En 1853, le commodore Matthew Perry a mené une flotte de vaisseaux noirs au Japon et menacé la paix dont jouissait ce pays. La peur initiale a laissé place à la curiosité, et le public s’est montré fasciné par les estampes décrivant minutieusement l’escorte américaine.

L’info-divertissement destinée aux habitants d’Edo

En 1853 et l’année suivante, de nombreux kawaraban, ou prospectus gravés sur bois, ont été publiés à Edo (comme l’image ci-dessus). Ils constituaient une source d’informations précieuse pour les citoyens, dans un style d’info-divertissement similaire à celui des émissions télévisées à grand spectacle d’aujourd’hui. Les premiers kawaraban consacrés aux vaisseaux noirs contenaient des textes et des illustrations véhiculant des informations sur la taille des navires et le nombre de leurs canons, ainsi que sur les moyens de défense de la baie de Tokyo et les préparatifs mis en œuvre par les daimyô dans d’autres zones. Certains montraient des soldats partant d’Edo pour aller renforcer d’autres dispositifs de défense, et les lecteurs avides se sont très vite jetés sur ces prospectus illustrés de soldats portant casques et armures.
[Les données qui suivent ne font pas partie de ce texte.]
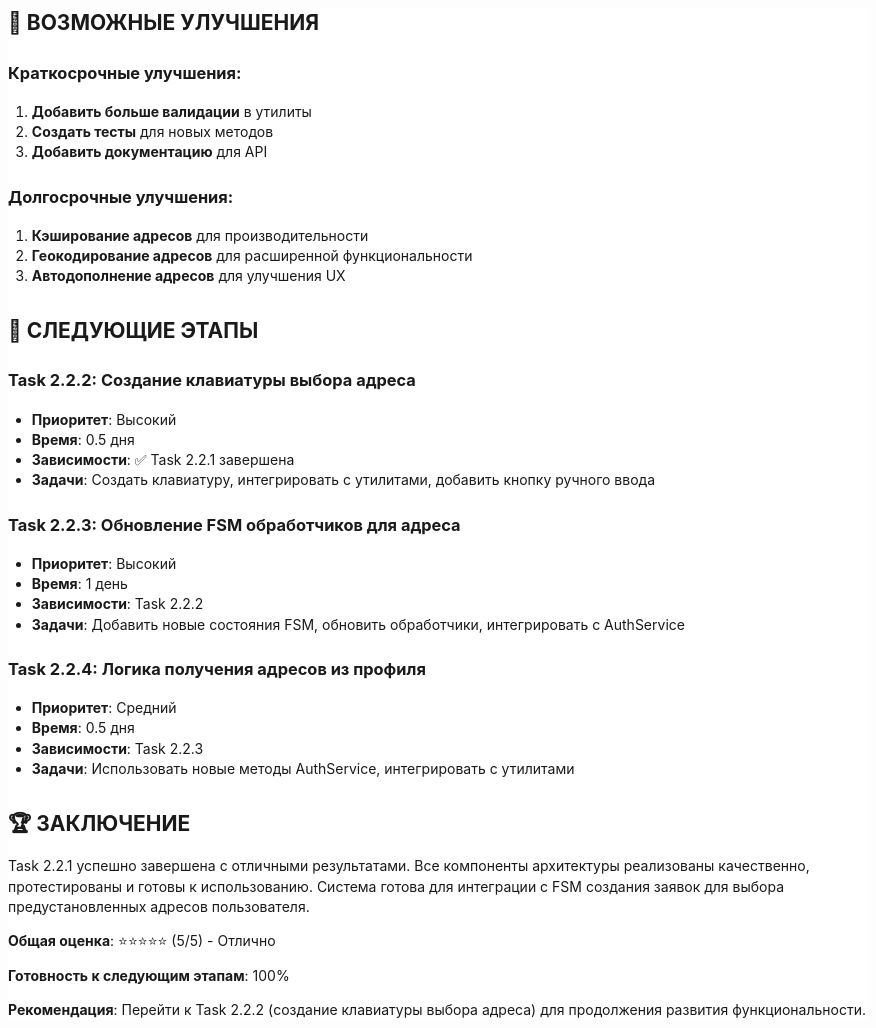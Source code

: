 ## 🔧 ВОЗМОЖНЫЕ УЛУЧШЕНИЯ

### Краткосрочные улучшения:
1. **Добавить больше валидации** в утилиты
2. **Создать тесты** для новых методов
3. **Добавить документацию** для API

### Долгосрочные улучшения:
1. **Кэширование адресов** для производительности
2. **Геокодирование адресов** для расширенной функциональности
3. **Автодополнение адресов** для улучшения UX

## 🚀 СЛЕДУЮЩИЕ ЭТАПЫ

### Task 2.2.2: Создание клавиатуры выбора адреса
- **Приоритет**: Высокий
- **Время**: 0.5 дня
- **Зависимости**: ✅ Task 2.2.1 завершена
- **Задачи**: Создать клавиатуру, интегрировать с утилитами, добавить кнопку ручного ввода

### Task 2.2.3: Обновление FSM обработчиков для адреса
- **Приоритет**: Высокий
- **Время**: 1 день
- **Зависимости**: Task 2.2.2
- **Задачи**: Добавить новые состояния FSM, обновить обработчики, интегрировать с AuthService

### Task 2.2.4: Логика получения адресов из профиля
- **Приоритет**: Средний
- **Время**: 0.5 дня
- **Зависимости**: Task 2.2.3
- **Задачи**: Использовать новые методы AuthService, интегрировать с утилитами

## 🏆 ЗАКЛЮЧЕНИЕ

Task 2.2.1 успешно завершена с отличными результатами. Все компоненты архитектуры реализованы качественно, протестированы и готовы к использованию. Система готова для интеграции с FSM создания заявок для выбора предустановленных адресов пользователя.

**Общая оценка**: ⭐⭐⭐⭐⭐ (5/5) - Отлично

**Готовность к следующим этапам**: 100%

**Рекомендация**: Перейти к Task 2.2.2 (создание клавиатуры выбора адреса) для продолжения развития функциональности.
Représentations des navires américains par les kawaraban. (Avec l'aimable autorisation des Archives d'histoire de Yokohama)
Représentations des navires américains par les kawaraban. (Avec l’aimable autorisation des Archives d’histoire de Yokohama)

Les kawaraban donnaient aussi des informations sur la façon dont les États-Unis s’étaient déclarés indépendants de la Grande-Bretagne en 1776 et avaient fait de Washington leur capitale. Malgré les informations erronées qu’ils ne manquaient pas de véhiculer, les kawaraban permettaient en règle générale aux citoyens ordinaires d’Edo d’enrichir leurs connaissances sur les États-Unis et la flotte de Perry.

 Portrait de Perry publié dans un kawaraban. (Avec l'aimable autorisation des Archives d'histoire de Yokohama)
Portrait de Perry publié dans un kawaraban. (Avec l’aimable autorisation des Archives d’histoire de Yokohama)

À l’ouverture des négociations préalables au traité, les kawaraban ont tourné leur attention vers les interactions établies à Yokohama entre les membres des équipages et les Japonais. L’un de ces prospectus donnait une description très précise du menu du banquet offert aux Américains. On pouvait y lire, par exemple, que le namasu, un plat de fines tranches de poisson assaisonnées au vinaigre, était à base d’ormeaux et de palourdes, et que la soupe contenait du gobô (racine de bardane) et de l’udo (aralia cordata). Il parlait aussi des autres plats figurant au menu, dont du mutsu (laitance de poisson rouge), du tofu bouilli dans du bouillon (dashi), et de la daurade grillée. La source de ces informations n’est pas mentionnée dans le document, mais il est possible que l’auteur les ait obtenues de la bouche d’un représentant du shogunat.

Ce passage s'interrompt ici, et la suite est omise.